**What needs to be done:** Tally the lines of the listing that contain the string "rate". Give the number and nothing else.

- - - - -

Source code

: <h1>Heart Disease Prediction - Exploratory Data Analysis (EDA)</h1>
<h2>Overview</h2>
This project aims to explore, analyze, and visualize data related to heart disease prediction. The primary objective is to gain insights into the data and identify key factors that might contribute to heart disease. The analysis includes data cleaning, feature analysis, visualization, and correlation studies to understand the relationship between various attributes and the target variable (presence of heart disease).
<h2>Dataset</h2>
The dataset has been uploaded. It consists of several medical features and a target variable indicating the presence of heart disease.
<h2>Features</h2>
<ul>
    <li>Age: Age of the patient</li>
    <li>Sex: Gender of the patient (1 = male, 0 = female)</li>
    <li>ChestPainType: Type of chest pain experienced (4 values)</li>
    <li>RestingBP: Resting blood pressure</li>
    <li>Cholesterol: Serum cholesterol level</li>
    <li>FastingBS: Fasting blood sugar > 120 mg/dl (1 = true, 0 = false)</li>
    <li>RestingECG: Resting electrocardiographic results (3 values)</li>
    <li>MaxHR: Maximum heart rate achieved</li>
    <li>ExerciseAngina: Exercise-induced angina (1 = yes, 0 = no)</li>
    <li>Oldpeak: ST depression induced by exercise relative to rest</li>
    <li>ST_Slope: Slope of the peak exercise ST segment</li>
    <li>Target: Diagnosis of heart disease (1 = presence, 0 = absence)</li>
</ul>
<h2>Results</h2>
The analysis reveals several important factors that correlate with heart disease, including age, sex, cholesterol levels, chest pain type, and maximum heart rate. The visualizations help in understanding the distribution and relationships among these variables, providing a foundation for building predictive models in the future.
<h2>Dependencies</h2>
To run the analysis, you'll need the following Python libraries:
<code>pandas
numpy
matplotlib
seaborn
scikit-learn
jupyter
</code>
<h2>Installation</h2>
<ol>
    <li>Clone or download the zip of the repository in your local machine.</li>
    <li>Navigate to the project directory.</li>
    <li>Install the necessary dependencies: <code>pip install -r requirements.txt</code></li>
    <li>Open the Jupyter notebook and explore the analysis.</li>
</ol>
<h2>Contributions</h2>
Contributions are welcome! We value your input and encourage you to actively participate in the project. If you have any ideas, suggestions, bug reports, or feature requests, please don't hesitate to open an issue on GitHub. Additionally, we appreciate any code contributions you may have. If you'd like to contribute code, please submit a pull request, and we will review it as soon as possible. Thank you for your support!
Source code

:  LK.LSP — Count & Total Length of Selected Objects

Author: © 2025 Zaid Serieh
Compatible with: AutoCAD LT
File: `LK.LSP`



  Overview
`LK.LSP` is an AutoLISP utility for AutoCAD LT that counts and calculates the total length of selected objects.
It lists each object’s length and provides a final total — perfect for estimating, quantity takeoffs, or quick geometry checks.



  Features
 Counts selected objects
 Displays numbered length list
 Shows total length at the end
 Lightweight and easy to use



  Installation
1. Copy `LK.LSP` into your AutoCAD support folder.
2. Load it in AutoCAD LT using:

- - - - -

**Solution to the exercise:** 2